4. Materials and Methods
4.1. Subjects and Study Cohort
In this project, we included a total of 32 individuals, of which 28 have been previously described clinically (Cases 1–3, 5–9, 12–21, 23, 24 and 26–32) [24]. The 32 individuals were divided into two different cohorts: one cohort for the discovery of the episignature (n = 22) and one cohort to validate the episignature and assess VUS (n = 10). The discovery cohort was used for the purpose of episignature probe selection and construction of the classification model. The TRIP12 variants were identified through single WES (whole-exome sequencing), trio WES, Sanger sequencing, gene panels, array CGH and WGS (whole-genome sequencing) and were classified according to the guidelines of the American College of Medical Genetics (ACMG) [34].

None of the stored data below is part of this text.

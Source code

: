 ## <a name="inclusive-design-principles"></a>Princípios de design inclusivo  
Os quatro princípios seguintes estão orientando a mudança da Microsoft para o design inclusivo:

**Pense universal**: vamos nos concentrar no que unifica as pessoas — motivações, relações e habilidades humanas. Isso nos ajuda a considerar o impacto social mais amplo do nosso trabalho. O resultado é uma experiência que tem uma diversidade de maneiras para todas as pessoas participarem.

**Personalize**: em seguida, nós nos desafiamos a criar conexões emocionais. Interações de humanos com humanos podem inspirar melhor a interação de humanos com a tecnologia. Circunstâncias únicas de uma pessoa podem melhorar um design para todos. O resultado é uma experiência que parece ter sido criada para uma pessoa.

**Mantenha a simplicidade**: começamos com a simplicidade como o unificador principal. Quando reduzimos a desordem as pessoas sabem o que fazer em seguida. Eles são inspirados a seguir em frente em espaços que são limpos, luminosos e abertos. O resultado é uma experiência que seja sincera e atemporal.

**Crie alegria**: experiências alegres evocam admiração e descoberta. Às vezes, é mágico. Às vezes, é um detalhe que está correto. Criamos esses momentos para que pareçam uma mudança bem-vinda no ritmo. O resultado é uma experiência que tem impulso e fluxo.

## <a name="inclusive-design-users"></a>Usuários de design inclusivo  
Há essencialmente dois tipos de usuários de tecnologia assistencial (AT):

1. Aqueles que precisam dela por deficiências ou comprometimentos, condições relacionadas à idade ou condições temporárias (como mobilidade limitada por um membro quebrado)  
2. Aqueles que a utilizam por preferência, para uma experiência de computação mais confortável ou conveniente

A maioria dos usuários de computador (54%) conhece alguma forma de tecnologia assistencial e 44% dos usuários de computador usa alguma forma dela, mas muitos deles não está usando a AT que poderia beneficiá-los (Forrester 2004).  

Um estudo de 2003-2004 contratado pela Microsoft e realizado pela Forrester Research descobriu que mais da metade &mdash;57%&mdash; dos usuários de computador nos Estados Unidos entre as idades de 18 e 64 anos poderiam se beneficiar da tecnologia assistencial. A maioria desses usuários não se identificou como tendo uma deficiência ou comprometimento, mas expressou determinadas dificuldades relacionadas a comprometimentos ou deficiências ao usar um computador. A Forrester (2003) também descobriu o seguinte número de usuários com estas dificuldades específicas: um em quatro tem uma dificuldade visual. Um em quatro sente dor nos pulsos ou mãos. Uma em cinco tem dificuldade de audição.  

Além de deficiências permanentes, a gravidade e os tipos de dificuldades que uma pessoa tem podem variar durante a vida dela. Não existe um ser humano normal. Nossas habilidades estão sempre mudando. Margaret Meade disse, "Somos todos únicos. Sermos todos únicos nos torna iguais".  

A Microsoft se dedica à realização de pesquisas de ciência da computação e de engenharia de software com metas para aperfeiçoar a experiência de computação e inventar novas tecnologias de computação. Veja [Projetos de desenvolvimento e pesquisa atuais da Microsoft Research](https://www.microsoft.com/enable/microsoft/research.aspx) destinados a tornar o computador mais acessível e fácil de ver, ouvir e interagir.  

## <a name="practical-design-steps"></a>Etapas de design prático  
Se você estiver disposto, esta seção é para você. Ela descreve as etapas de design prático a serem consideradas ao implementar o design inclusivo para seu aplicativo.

The discovery cohort involved a total of 22 individuals (15 females and 7 males) with confirmed pathogenic or likely pathogenic variants in TRIP12, 2 deletions of at least one exon of TRIP12, 8 frameshift, 5 nonsense, 3 splice site and 4 missense variants.
The validation cohort involved a total of 10 individuals (5 females and 5 males) with variants in TRIP12. Nine individuals carried a pathogenic or likely pathogenic variant, including 1 deletion of at least one exon of TRIP12, 5 frameshift, 2 nonsense and 1 splice site variants. The established episignature was used to assess pathogenicity of 1 individual carrying a VUS as part of the validation cohort. This individual carried a VUS involving an in-frame deletion.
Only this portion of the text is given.